Carry is the income earned (or paid) for holding a position over time, independent of price change — the coupon, yield, or interest-rate differential captured while waiting. Positive carry pays you to hold; negative carry costs you. It is the return that accrues if nothing moves.
How it works
Carry decomposes a position's expected return into the part earned from passage of time (yield, coupon, rolldown, or funding-rate differential) versus the part earned from price movement. In fixed income, carry ≈ yield of the asset minus financing cost; in FX, it is the interest-rate differential between the long and funding currencies. A position with rich carry can be held profitably even in a flat market, but carry compensates for risk — when spreads are tight, the carry may no longer pay you for the duration, default, or volatility risk borne.
Why it matters now
With nominal credit spreads near cycle tights in 2025, our briefings flagged that short-end credit carry "no longer compensates" for duration and default risk — the classic late-cycle signal to move up in quality or shorten duration. In a higher-for-longer rate regime, funding costs erode carry, making the yield-versus-financing calculus sharper than during the ZLB era.
Example
A 2-year corporate bond yielding 5.2% financed in repo at 4.6% generates roughly 60bp of positive carry annually before rolldown — the investor earns that spread if yields and the credit spread stay flat. But if the credit spread is only 70bp over Treasuries while historical 2-year default-adjusted loss expectation plus volatility justifies 120bp, the carry "no longer compensates": the position pays less than the risk warrants, the signal our desk cited for going short duration in nominal credit.
Frequently asked
- What is carry in finance?
- Carry is the income or yield earned for holding a position over time, separate from any gain or loss on price. Positive carry means the position pays you to hold it — like a bond yielding more than its financing cost; negative carry means holding it costs you. It is the return that accrues if prices stay unchanged.
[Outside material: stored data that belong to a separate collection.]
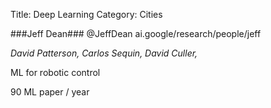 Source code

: Title: Deep Learning
Category: Cities


###Jeff Dean###
@JeffDean
ai.google/research/people/jeff

*David Patterson, Carlos Sequin, David Culler,*

ML for robotic control

90 ML paper / year
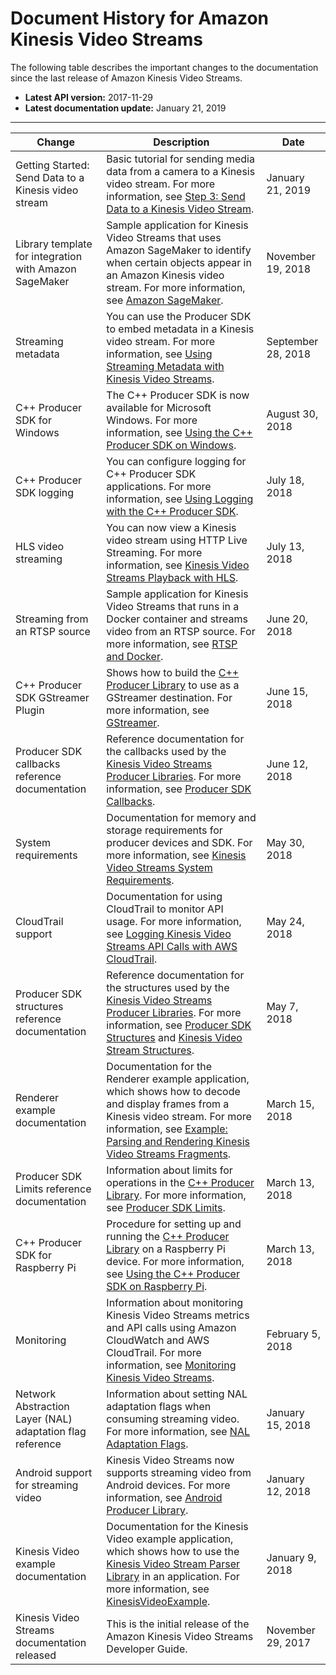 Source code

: # Document History for Amazon Kinesis Video Streams<a name="doc-history"></a>

The following table describes the important changes to the documentation since the last release of Amazon Kinesis Video Streams\.
+ **Latest API version:** 2017\-11\-29
+ **Latest documentation update:** January 21, 2019


****  

| Change | Description | Date | 
| --- | --- | --- | 
| Getting Started: Send Data to a Kinesis video stream | Basic tutorial for sending media data from a camera to a Kinesis video stream\. For more information, see [Step 3: Send Data to a Kinesis Video Stream](gs-send-data.md)\. | January 21, 2019 | 
| Library template for integration with Amazon SageMaker | Sample application for Kinesis Video Streams that uses Amazon SageMaker to identify when certain objects appear in an Amazon Kinesis video stream\. For more information, see [Amazon SageMaker](examples-sagemaker.md)\. | November 19, 2018 | 
| Streaming metadata | You can use the Producer SDK to embed metadata in a Kinesis video stream\. For more information, see [Using Streaming Metadata with Kinesis Video Streams](how-meta.md)\. | September 28, 2018 | 
| C\+\+ Producer SDK for Windows | The C\+\+ Producer SDK is now available for Microsoft Windows\. For more information, see [Using the C\+\+ Producer SDK on Windows](producer-sdk-win.md)\. | August 30, 2018 | 
| C\+\+ Producer SDK logging | You can configure logging for C\+\+ Producer SDK applications\. For more information, see [Using Logging with the C\+\+ Producer SDK](producer-sdk-cpp-logging.md)\. | July 18, 2018 | 
| HLS video streaming | You can now view a Kinesis video stream using HTTP Live Streaming\. For more information, see [Kinesis Video Streams Playback with HLS](how-hls.md)\. | July 13, 2018 | 
| Streaming from an RTSP source | Sample application for Kinesis Video Streams that runs in a Docker container and streams video from an RTSP source\. For more information, see [RTSP and Docker](examples-rtsp.md)\. | June 20, 2018 | 
| C\+\+ Producer SDK GStreamer Plugin | Shows how to build the [C\+\+ Producer Library](producer-sdk-cpp.md) to use as a GStreamer destination\. For more information, see [GStreamer](examples-gstreamer-plugin.md)\. | June 15, 2018 | 
| Producer SDK callbacks reference documentation | Reference documentation for the callbacks used by the [Kinesis Video Streams Producer Libraries](producer-sdk.md)\. For more information, see [Producer SDK Callbacks](producer-reference-callbacks.md)\. | June 12, 2018 | 
| System requirements | Documentation for memory and storage requirements for producer devices and SDK\. For more information, see [Kinesis Video Streams System Requirements](system-requirements.md)\. | May 30, 2018 | 
| CloudTrail support | Documentation for using CloudTrail to monitor API usage\. For more information, see [Logging Kinesis Video Streams API Calls with AWS CloudTrail](monitoring-cloudtrail.md)\. | May 24, 2018 | 
| Producer SDK structures reference documentation | Reference documentation for the structures used by the [Kinesis Video Streams Producer Libraries](producer-sdk.md)\. For more information, see [Producer SDK Structures](producer-reference-structures-producer.md) and [Kinesis Video Stream Structures](producer-reference-structures-stream.md)\. | May 7, 2018 | 
| Renderer example documentation | Documentation for the Renderer example application, which shows how to decode and display frames from a Kinesis video stream\. For more information, see [Example: Parsing and Rendering Kinesis Video Streams Fragments](examples-renderer.md)\. | March 15, 2018 | 
| Producer SDK Limits reference documentation | Information about limits for operations in the [C\+\+ Producer Library](producer-sdk-cpp.md)\. For more information, see [Producer SDK Limits](producer-sdk-limits.md)\. | March 13, 2018 | 
| C\+\+ Producer SDK for Raspberry Pi | Procedure for setting up and running the [C\+\+ Producer Library](producer-sdk-cpp.md) on a Raspberry Pi device\. For more information, see [Using the C\+\+ Producer SDK on Raspberry Pi](producersdk-cpp-rpi.md)\. | March 13, 2018 | 
| Monitoring | Information about monitoring Kinesis Video Streams metrics and API calls using Amazon CloudWatch and AWS CloudTrail\. For more information, see [Monitoring Kinesis Video Streams](monitoring.md)\. | February 5, 2018 | 
| Network Abstraction Layer \(NAL\) adaptation flag reference | Information about setting NAL adaptation flags when consuming streaming video\. For more information, see [NAL Adaptation Flags](producer-reference-nal.md)\. | January 15, 2018 | 
| Android support for streaming video | Kinesis Video Streams now supports streaming video from Android devices\. For more information, see [Android Producer Library](producer-sdk-android.md)\. | January 12, 2018 | 
| Kinesis Video example documentation | Documentation for the Kinesis Video example application, which shows how to use the [Kinesis Video Stream Parser Library](parser-library.md) in an application\. For more information, see [KinesisVideoExample](parser-library-write.md#parser-library-write-example)\. | January 9, 2018 | 
| Kinesis Video Streams documentation released | This is the initial release of the Amazon Kinesis Video Streams Developer Guide\. | November 29, 2017 |  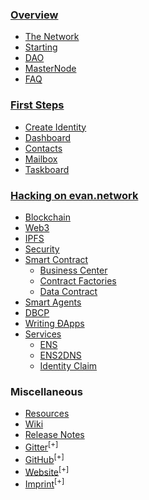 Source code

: ### [Overview](/)
- [The Network](/doc/network)
- [Starting](/doc/starting)
- [DAO](/doc/dao)
- [MasterNode](/doc/masternode)
- [FAQ](/doc/faq)

### [First Steps](/tutorial/first-steps)
- [Create Identity](/tutorial/create-identity)
- [Dashboard](/tutorial/dashboard)
- [Contacts](/tutorial/contacts)
- [Mailbox](/tutorial/mailbox)
- [Taskboard](/tutorial/taskboard)

### [Hacking on evan.network](/dev/getting-started)
- [Blockchain](/dev/blockchain)
- [Web3](/dev/web3)
- [IPFS](/dev/ipfs)
- [Security](/dev/security)
- [Smart Contract](/dev/smart-contracts)
  - [Business Center](/dev/business-center)
  - [Contract Factories](/dev/contract-factories)
  - [Data Contract](/dev/data-contract)
- [Smart Agents](/dev/smart-agents)
- [DBCP](/dev/dbcp)
- [Writing ÐApps](/dev/dapps)
- [Services](/dev/services)
  - [ENS](/dev/ens)
  - [ENS2DNS](/dev/ens2dns)
  - [Identity Claim](/dev/identity-claims)

### Miscellaneous
- [Resources](/doc/urls)
- [Wiki](/doc/wiki)
- [Release Notes](/docs/releases)
- [Gitter](https://gitter.im/evannetwork)<sup>[+]</sup>
- [GitHub](https://github.com/evannetwork)<sup>[+]</sup>
- [Website](https://evan.network)<sup>[+]</sup>
- [Imprint](https://evan.network/imprint/)<sup>[+]</sup>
- How is carry calculated for a bond?
- Bond carry is approximately the asset's yield minus its financing cost, plus rolldown along the curve. A bond yielding 5.2% financed in repo at 4.6% carries roughly 60bp annually before rolldown. The investor earns that spread for each period the position is held if yields and spreads stay flat.
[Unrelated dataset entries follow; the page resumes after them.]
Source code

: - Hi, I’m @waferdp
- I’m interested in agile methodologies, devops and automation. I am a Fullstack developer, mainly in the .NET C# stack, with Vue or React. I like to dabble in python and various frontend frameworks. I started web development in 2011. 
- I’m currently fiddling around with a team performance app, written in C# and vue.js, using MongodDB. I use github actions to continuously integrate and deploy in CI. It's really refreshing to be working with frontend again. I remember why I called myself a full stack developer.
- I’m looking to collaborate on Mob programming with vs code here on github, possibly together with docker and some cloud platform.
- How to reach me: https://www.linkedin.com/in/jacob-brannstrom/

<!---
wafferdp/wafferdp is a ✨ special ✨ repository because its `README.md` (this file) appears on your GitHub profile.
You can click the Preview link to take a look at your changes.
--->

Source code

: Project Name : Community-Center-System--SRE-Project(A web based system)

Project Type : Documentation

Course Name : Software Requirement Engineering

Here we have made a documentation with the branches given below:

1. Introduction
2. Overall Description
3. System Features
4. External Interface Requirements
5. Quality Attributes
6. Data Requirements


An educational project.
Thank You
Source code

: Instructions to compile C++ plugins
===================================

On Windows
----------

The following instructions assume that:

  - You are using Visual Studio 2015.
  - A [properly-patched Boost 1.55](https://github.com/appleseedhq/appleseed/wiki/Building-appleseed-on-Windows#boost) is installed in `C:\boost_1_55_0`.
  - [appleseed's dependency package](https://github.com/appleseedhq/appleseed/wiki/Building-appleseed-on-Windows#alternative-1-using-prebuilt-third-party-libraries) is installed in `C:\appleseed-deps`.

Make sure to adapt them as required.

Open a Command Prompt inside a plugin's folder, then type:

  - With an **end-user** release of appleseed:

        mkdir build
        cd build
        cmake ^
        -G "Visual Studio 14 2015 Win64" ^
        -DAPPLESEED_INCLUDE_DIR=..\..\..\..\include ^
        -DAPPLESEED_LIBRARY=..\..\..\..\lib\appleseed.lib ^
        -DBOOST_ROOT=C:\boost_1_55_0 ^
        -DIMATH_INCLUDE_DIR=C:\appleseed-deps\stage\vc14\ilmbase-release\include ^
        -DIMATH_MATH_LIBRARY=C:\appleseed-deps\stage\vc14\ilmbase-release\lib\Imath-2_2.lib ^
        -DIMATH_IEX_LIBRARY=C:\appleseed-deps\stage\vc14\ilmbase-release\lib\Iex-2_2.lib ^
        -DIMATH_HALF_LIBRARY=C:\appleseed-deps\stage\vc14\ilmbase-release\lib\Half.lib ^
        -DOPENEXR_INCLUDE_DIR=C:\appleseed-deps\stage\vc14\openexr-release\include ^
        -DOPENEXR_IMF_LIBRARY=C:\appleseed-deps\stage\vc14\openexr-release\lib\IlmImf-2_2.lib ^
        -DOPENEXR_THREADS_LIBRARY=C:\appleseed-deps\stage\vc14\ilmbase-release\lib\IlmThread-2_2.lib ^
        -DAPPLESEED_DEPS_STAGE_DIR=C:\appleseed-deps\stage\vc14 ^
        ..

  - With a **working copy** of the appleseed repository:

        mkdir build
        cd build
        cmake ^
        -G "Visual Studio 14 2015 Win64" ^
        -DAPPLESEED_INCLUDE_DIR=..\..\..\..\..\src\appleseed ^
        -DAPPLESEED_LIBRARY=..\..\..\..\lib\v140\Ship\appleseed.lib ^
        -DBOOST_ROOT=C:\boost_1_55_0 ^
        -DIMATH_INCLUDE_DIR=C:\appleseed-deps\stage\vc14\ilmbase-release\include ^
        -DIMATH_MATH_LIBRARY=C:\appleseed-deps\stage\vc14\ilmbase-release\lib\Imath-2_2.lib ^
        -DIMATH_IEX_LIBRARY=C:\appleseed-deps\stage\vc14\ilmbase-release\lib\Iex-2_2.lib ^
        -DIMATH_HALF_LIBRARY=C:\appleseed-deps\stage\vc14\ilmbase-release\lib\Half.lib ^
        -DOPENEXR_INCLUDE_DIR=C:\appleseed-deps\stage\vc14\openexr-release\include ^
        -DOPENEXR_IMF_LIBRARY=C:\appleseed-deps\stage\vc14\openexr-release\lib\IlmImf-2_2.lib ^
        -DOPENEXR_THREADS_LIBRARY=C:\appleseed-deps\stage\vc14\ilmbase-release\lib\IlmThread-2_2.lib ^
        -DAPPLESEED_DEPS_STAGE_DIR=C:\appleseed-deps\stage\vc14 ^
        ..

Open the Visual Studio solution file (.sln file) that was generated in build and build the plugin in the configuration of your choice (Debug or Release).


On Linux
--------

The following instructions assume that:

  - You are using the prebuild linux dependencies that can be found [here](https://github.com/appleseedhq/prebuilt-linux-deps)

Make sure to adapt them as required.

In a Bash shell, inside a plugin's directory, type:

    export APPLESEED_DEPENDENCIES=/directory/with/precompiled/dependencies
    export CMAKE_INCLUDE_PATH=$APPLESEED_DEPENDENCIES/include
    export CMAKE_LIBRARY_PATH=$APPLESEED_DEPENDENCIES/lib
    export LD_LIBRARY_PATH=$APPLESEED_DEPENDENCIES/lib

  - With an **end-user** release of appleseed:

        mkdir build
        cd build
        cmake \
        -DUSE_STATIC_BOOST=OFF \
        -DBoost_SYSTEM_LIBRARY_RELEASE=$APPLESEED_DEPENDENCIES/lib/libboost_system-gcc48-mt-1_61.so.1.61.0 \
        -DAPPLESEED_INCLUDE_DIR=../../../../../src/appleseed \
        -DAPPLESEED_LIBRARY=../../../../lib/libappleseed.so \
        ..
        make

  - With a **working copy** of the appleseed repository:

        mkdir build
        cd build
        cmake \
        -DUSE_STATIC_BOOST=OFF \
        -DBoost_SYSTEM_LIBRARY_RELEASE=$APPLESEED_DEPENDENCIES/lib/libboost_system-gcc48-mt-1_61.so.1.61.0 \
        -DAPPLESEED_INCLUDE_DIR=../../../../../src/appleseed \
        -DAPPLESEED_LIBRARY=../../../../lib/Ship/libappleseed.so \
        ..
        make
- What is the difference between carry and a carry trade?
- Carry is the income earned from holding any position; a carry trade is a strategy that deliberately borrows in a low-yielding instrument or currency to fund a higher-yielding one, capturing the differential. The classic FX carry trade funds in yen or Swiss francs to buy high-rate currencies, profiting from the rate spread until exchange rates move against it.
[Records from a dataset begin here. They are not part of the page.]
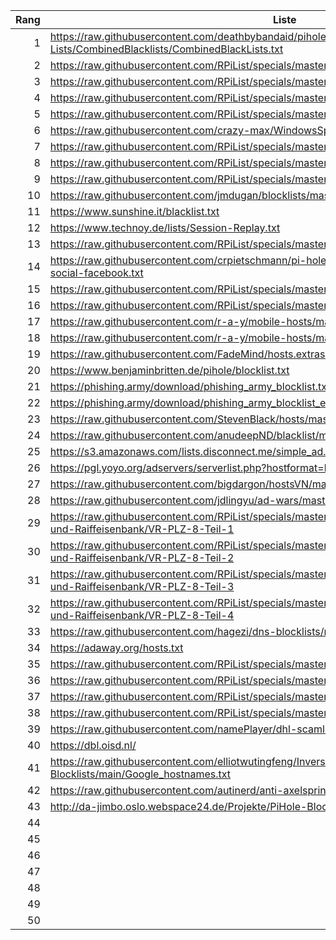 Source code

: | Rang | Liste | 
|-----:|-----------|
|     1|https://raw.githubusercontent.com/deathbybandaid/piholeparser/master/Subscribable-Lists/CombinedBlacklists/CombinedBlackLists.txt |
|     2|https://raw.githubusercontent.com/RPiList/specials/master/Blocklisten/notserious |
|     3|https://raw.githubusercontent.com/RPiList/specials/master/Blocklisten/Phishing-Angriffe |
|     4|https://raw.githubusercontent.com/RPiList/specials/master/Blocklisten/spam.mails |
|     5|https://raw.githubusercontent.com/RPiList/specials/master/Blocklisten/Win10Telemetry |
|     6|https://raw.githubusercontent.com/crazy-max/WindowsSpyBlocker/master/data/hosts/spy.txt |
|     7|https://raw.githubusercontent.com/RPiList/specials/master/Blocklisten/crypto |
|     8|https://raw.githubusercontent.com/RPiList/specials/master/Blocklisten/malware |
|     9|https://raw.githubusercontent.com/RPiList/specials/master/Blocklisten/Streaming |
|     10|https://raw.githubusercontent.com/jmdugan/blocklists/master/corporations/facebook/all |
|     11|https://www.sunshine.it/blacklist.txt |
|     12|https://www.technoy.de/lists/Session-Replay.txt |
|     13|https://raw.githubusercontent.com/RPiList/specials/master/Blocklisten/proxies |
|     14|https://raw.githubusercontent.com/crpietschmann/pi-hole-blocklist/main/social-media/blocklist-social-facebook.txt |
|     15|https://raw.githubusercontent.com/RPiList/specials/master/Blocklisten/samsung |
|     16|https://raw.githubusercontent.com/RPiList/specials/master/Blocklisten/MS-Office-Telemetry |
|     17|https://raw.githubusercontent.com/r-a-y/mobile-hosts/master/AdguardMobileSpyware.txt |
|     18|https://raw.githubusercontent.com/r-a-y/mobile-hosts/master/AdguardMobileAds.txt |
|     19|https://raw.githubusercontent.com/FadeMind/hosts.extras/master/UncheckyAds/hosts |
|     20|https://www.benjaminbritten.de/pihole/blocklist.txt |
|     21|https://phishing.army/download/phishing_army_blocklist.txt |
|     22|https://phishing.army/download/phishing_army_blocklist_extended.txt |
|     23|https://raw.githubusercontent.com/StevenBlack/hosts/master/hosts |
|     24|https://raw.githubusercontent.com/anudeepND/blacklist/master/adservers.txt |
|     25|https://s3.amazonaws.com/lists.disconnect.me/simple_ad.txt |
|     26|https://pgl.yoyo.org/adservers/serverlist.php?hostformat=hosts&showintro=0&mimetype=plaintext |
|     27|https://raw.githubusercontent.com/bigdargon/hostsVN/master/hosts |
|     28|https://raw.githubusercontent.com/jdlingyu/ad-wars/master/hosts |
|     29|https://raw.githubusercontent.com/RPiList/specials/master/Blocklisten/DomainSquatting/DE/Volks-und-Raiffeisenbank/VR-PLZ-8-Teil-1 |
|     30|https://raw.githubusercontent.com/RPiList/specials/master/Blocklisten/DomainSquatting/DE/Volks-und-Raiffeisenbank/VR-PLZ-8-Teil-2 |
|     31|https://raw.githubusercontent.com/RPiList/specials/master/Blocklisten/DomainSquatting/DE/Volks-und-Raiffeisenbank/VR-PLZ-8-Teil-3 |
|     32|https://raw.githubusercontent.com/RPiList/specials/master/Blocklisten/DomainSquatting/DE/Volks-und-Raiffeisenbank/VR-PLZ-8-Teil-4 |
|     33|https://raw.githubusercontent.com/hagezi/dns-blocklists/main/domains/light.txt |
|     34|https://adaway.org/hosts.txt |
|     35|https://raw.githubusercontent.com/RPiList/specials/master/Blocklisten/DomainSquatting1 |
|     36|https://raw.githubusercontent.com/RPiList/specials/master/Blocklisten/DomainSquatting2 |
|     37|https://raw.githubusercontent.com/RPiList/specials/master/Blocklisten/DomainSquatting3 |
|     38|https://raw.githubusercontent.com/RPiList/specials/master/Blocklisten/DomainSquatting4 |
|     39|https://raw.githubusercontent.com/namePlayer/dhl-scamlist/main/dns-blocklists/pihole-blacklist |
|     40|https://dbl.oisd.nl/ |
|     41|https://raw.githubusercontent.com/elliotwutingfeng/Inversion-DNSBL-Blocklists/main/Google_hostnames.txt |
|     42|https://raw.githubusercontent.com/autinerd/anti-axelspringer-hosts/master/axelspringer-hosts |
|     43|http://da-jimbo.oslo.webspace24.de/Projekte/PiHole-Blockliste/eigeneBlockliste.txt |
|     44| |
|     45| |
|     46| |
|     47| |
|     48| |
|     49| |
|     50| |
- Why does carry stop compensating investors?
- Carry stops compensating when the yield pickup falls below the risk borne — duration, default, or volatility risk. When credit spreads compress to cycle tights, the carry earned may no longer cover expected default losses or the cost of holding duration. This is a classic late-cycle signal to shorten duration or move up in quality, as our 2025 credit briefings flagged.
- Why does carry matter more in a higher-for-longer regime?
- Carry matters more when rates are high because funding costs erode the income earned from leveraged positions. During the zero-lower-bound era, cheap financing made positive carry easy; with policy rates elevated in 2025, the yield-minus-funding calculus tightens, and positions that carried well at low rates can flip to negative carry.